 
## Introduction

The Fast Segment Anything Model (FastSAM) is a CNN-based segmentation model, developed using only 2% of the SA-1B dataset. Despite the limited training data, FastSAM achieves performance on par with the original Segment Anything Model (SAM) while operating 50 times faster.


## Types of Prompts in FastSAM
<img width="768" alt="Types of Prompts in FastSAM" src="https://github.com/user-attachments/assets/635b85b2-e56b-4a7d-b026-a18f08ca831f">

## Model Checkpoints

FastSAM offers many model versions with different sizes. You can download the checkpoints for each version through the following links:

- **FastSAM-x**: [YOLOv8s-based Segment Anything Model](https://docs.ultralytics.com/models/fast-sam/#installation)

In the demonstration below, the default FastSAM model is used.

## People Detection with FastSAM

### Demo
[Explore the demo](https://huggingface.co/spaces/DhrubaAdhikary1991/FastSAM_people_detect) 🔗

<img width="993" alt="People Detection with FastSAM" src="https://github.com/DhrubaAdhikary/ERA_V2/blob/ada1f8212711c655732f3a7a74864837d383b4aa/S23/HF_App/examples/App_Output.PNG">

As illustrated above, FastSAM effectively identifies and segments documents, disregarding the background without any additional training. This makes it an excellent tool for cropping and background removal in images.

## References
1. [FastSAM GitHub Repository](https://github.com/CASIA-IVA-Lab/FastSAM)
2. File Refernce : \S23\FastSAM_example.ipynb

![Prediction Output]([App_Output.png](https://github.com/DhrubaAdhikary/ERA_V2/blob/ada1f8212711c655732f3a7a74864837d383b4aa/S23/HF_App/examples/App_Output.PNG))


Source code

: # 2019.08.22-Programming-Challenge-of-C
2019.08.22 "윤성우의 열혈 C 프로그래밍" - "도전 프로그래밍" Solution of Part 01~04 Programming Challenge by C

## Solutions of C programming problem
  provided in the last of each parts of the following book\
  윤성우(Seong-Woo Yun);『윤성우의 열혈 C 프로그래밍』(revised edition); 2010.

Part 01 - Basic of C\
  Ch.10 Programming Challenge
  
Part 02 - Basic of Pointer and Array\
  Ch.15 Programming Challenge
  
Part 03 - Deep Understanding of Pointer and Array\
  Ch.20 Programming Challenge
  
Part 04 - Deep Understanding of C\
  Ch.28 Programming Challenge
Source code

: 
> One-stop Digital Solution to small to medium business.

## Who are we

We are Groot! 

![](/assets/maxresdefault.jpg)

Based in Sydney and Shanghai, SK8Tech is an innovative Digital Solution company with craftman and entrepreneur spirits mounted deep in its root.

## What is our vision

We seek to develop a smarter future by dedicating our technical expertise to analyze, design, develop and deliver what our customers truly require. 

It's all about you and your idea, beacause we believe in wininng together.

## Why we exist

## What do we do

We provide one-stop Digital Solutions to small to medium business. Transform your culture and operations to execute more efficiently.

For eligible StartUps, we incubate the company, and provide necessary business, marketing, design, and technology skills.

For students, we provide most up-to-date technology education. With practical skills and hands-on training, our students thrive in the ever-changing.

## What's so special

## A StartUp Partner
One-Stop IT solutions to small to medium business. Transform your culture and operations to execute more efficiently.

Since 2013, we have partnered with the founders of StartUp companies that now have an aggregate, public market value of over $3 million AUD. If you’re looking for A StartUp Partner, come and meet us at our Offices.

◆ ACTION ITEM ◆
Every single line of the data above must be set down again exactly.

◆ RESPONSE AREA ◆
## Introduction

The Fast Segment Anything Model (FastSAM) is a CNN-based segmentation model, developed using only 2% of the SA-1B dataset. Despite the limited training data, FastSAM achieves performance on par with the original Segment Anything Model (SAM) while operating 50 times faster.


## Types of Prompts in FastSAM
<img width="768" alt="Types of Prompts in FastSAM" src="https://github.com/user-attachments/assets/635b85b2-e56b-4a7d-b026-a18f08ca831f">

## Model Checkpoints

FastSAM offers many model versions with different sizes. You can download the checkpoints for each version through the following links:

- **FastSAM-x**: [YOLOv8s-based Segment Anything Model](https://docs.ultralytics.com/models/fast-sam/#installation)

In the demonstration below, the default FastSAM model is used.

## People Detection with FastSAM

### Demo
[Explore the demo](https://huggingface.co/spaces/DhrubaAdhikary1991/FastSAM_people_detect) 🔗

<img width="993" alt="People Detection with FastSAM" src="https://github.com/DhrubaAdhikary/ERA_V2/blob/ada1f8212711c655732f3a7a74864837d383b4aa/S23/HF_App/examples/App_Output.PNG">

As illustrated above, FastSAM effectively identifies and segments documents, disregarding the background without any additional training. This makes it an excellent tool for cropping and background removal in images.

## References
1. [FastSAM GitHub Repository](https://github.com/CASIA-IVA-Lab/FastSAM)
2. File Refernce : \S23\FastSAM_example.ipynb

![Prediction Output]([App_Output.png](https://github.com/DhrubaAdhikary/ERA_V2/blob/ada1f8212711c655732f3a7a74864837d383b4aa/S23/HF_App/examples/App_Output.PNG))


Source code

: # 2019.08.22-Programming-Challenge-of-C
2019.08.22 "윤성우의 열혈 C 프로그래밍" - "도전 프로그래밍" Solution of Part 01~04 Programming Challenge by C

## Solutions of C programming problem
  provided in the last of each parts of the following book\
  윤성우(Seong-Woo Yun);『윤성우의 열혈 C 프로그래밍』(revised edition); 2010.

Part 01 - Basic of C\
  Ch.10 Programming Challenge
  
Part 02 - Basic of Pointer and Array\
  Ch.15 Programming Challenge
  
Part 03 - Deep Understanding of Pointer and Array\
  Ch.20 Programming Challenge
  
Part 04 - Deep Understanding of C\
  Ch.28 Programming Challenge
Source code

: 
> One-stop Digital Solution to small to medium business.

## Who are we

We are Groot! 

![](/assets/maxresdefault.jpg)

Based in Sydney and Shanghai, SK8Tech is an innovative Digital Solution company with craftman and entrepreneur spirits mounted deep in its root.

## What is our vision

We seek to develop a smarter future by dedicating our technical expertise to analyze, design, develop and deliver what our customers truly require. 

It's all about you and your idea, beacause we believe in wininng together.

## Why we exist

## What do we do

We provide one-stop Digital Solutions to small to medium business. Transform your culture and operations to execute more efficiently.

For eligible StartUps, we incubate the company, and provide necessary business, marketing, design, and technology skills.

For students, we provide most up-to-date technology education. With practical skills and hands-on training, our students thrive in the ever-changing.

## What's so special

## A StartUp Partner
One-Stop IT solutions to small to medium business. Transform your culture and operations to execute more efficiently.

Since 2013, we have partnered with the founders of StartUp companies that now have an aggregate, public market value of over $3 million AUD. If you’re looking for A StartUp Partner, come and meet us at our Offices.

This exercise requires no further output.